Keeping an eye on how scientific information embargoes affect news coverage

EurekAlert! taken offline after being hacked

with 4 comments

eurekalertlogoEurekAlert!, the embargoed news source run by the American Association for the Advancement of Science (AAAS), has been temporarily taken offline following a “serious security breach.”

Ginger Pinholster, AAAS chief communications officer and director, office of public programs, said in a statement posted to the site last night at 10:10 p.m. Eastern that usernames and passwords had been compromised, and that embargoed information had been released.

Pinholster tells Embargo Watch that two embargoed releases were released early, and that:

The unknown individual was not selling login information. He seemed motivated to see whether he could breach EurekAlert!.

All of the site’s URLs now direct to a page with this message:

The EurekAlert! website has been taken offline as AAAS works diligently to address a serious security breach.

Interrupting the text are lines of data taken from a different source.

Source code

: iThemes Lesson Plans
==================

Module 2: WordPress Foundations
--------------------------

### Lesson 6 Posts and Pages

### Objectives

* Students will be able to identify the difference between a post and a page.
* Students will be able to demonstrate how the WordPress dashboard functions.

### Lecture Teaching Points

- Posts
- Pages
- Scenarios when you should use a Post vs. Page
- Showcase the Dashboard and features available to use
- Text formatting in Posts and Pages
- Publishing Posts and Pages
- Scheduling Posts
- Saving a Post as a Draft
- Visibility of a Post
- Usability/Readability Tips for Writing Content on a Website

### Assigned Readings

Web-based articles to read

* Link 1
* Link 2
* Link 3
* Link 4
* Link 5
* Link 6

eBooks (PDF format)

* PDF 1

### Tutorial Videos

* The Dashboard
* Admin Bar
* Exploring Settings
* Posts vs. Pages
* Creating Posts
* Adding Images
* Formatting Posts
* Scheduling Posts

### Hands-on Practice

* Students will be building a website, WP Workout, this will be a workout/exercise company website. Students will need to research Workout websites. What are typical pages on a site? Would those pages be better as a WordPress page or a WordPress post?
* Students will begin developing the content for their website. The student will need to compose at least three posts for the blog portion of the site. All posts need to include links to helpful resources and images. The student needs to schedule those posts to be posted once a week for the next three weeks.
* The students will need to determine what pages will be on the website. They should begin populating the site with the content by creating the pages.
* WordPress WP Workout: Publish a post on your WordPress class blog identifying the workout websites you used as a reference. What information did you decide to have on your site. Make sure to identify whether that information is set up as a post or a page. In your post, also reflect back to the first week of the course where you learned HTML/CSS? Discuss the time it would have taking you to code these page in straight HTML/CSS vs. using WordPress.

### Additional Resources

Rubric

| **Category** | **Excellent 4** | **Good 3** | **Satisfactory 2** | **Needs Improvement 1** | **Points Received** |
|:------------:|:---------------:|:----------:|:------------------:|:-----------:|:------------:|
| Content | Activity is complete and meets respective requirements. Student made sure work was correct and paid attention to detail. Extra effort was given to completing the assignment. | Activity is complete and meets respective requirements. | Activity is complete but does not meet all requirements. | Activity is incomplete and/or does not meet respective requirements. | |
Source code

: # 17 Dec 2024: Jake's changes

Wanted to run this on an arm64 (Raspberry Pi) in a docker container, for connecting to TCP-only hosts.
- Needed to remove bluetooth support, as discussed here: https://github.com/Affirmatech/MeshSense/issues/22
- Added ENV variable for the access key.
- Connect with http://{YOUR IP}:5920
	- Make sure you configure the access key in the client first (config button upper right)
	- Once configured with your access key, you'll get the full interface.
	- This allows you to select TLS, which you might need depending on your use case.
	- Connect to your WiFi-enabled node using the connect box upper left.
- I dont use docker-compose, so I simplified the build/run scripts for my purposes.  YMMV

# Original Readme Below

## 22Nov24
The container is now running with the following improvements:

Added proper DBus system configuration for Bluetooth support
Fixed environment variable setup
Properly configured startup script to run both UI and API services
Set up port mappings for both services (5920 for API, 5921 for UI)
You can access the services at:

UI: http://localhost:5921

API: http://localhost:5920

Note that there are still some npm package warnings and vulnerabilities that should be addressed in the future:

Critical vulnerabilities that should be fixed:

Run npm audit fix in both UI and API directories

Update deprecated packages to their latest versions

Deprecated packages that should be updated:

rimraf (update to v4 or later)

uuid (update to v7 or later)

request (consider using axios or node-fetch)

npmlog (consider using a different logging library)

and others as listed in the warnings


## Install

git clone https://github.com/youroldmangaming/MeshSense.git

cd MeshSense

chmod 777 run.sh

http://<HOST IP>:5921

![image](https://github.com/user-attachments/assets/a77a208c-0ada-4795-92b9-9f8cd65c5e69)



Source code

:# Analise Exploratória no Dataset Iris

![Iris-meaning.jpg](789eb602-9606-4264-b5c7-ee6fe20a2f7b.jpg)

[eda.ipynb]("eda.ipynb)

We are taking this step out of an abundance of caution. The integrity of content on our website is of the utmost concern to us. On September 11, we were notified of a potential breach to our system. An investigation revealed that our website had experienced an aggressive attack on September 9 that compromised usernames and passwords. As we were working to implement a secure password-reset protocol for all registrants, the unknown hacker publicly released an embargoed EurekAlert! news release. We then decided to bring the site down immediately, to protect other embargoed content.

Please be assured that financial information from subscribing institutions is not stored on the EurekAlert! website and therefore remained secure. Registrants’ usernames and passwords were compromised, however.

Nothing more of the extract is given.